Al Tg1 Maria Gianniti ha raccontato il video dei sei ostaggi (per lei, quattro) assassinati da Hamas a Gaza come se stesse commentando un brutto documentario, non un atto di propaganda costruito sul sadismo. Ha parlato di partite a carte come momenti di svago. Ha detto che avevano perfino potuto festeggiare l’anno nuovo, confondendo Hanukka con il capodanno, dettaglio non irrilevante quando si parla di ostaggi ebrei sequestrati da un’organizzazione jihadista.
Nulla di tutto questo era vero nel senso in cui è stato raccontato. Quei sei uomini erano costretti da Hamas a una sceneggiata studiata a tavolino, sotto minaccia, davanti a una telecamera. Nessun “momento di svago”, nessuna festa, nessuna umanità concessa: solo la messinscena cinica di chi gioca con la vita altrui e prepara il terreno alla propria propaganda.
Il problema non è l’errore fattuale, che pure c’è ed è grave. Il problema è il tono, la cornice, l’adesione inconsapevole – o peggio, automatica – al copione dei carnefici. Raccontare quella sequenza come se fosse un frammento di normalità strappata alla prigionia significa fare esattamente il gioco dei terroristi: trasformare la violenza in contesto, la costrizione in colore, l’orrore in dettaglio marginale.

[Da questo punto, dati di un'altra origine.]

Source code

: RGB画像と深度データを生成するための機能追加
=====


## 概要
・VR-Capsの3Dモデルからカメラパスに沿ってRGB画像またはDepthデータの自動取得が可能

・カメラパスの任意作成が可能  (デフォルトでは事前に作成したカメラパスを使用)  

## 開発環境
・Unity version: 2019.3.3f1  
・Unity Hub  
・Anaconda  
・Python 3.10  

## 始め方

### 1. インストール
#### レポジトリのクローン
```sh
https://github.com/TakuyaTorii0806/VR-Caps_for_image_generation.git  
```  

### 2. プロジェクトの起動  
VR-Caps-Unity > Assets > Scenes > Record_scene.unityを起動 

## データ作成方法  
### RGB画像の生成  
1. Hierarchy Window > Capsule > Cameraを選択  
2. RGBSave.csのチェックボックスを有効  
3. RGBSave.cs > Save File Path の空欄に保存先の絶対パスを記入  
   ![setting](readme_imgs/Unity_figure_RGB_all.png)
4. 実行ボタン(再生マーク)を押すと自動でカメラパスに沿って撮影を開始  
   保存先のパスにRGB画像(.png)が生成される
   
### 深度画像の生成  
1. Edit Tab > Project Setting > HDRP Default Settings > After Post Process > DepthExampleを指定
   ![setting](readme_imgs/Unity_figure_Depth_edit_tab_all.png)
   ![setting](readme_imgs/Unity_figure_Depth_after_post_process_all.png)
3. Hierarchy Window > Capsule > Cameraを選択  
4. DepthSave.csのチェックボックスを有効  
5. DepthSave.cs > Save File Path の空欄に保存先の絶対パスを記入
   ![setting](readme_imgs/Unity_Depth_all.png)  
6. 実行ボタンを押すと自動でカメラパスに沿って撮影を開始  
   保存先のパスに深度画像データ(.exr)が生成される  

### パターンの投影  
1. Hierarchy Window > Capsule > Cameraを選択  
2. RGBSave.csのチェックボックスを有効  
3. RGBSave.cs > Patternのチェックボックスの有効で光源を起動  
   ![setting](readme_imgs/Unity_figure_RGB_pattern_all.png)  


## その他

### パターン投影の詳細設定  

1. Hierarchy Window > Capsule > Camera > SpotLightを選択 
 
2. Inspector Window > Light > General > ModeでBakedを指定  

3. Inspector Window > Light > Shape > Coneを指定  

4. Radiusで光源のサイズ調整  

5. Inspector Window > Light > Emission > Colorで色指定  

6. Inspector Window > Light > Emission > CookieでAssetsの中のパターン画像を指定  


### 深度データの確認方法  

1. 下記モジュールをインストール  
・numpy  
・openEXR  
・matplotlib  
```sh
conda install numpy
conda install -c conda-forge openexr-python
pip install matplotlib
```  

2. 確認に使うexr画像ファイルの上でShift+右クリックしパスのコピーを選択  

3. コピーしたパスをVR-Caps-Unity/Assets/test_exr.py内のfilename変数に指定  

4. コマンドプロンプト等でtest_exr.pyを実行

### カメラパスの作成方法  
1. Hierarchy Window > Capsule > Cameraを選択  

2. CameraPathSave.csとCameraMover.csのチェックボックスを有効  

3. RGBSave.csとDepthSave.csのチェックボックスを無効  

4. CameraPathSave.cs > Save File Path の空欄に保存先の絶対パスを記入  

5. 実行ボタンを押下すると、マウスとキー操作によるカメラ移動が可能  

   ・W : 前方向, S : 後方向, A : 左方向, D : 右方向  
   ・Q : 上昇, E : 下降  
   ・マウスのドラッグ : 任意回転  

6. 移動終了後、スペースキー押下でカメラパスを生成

Ancora una volta una giornalista Rai diventa megafono di Hamas, non per militanza ma per abitudine, per riflesso, per quella forma di anestesia morale che scambia la “neutralità” con l’azzeramento del giudizio. E così i terroristi ringraziano, perché non chiedono di essere giustificati: gli basta essere raccontati come vogliono loro.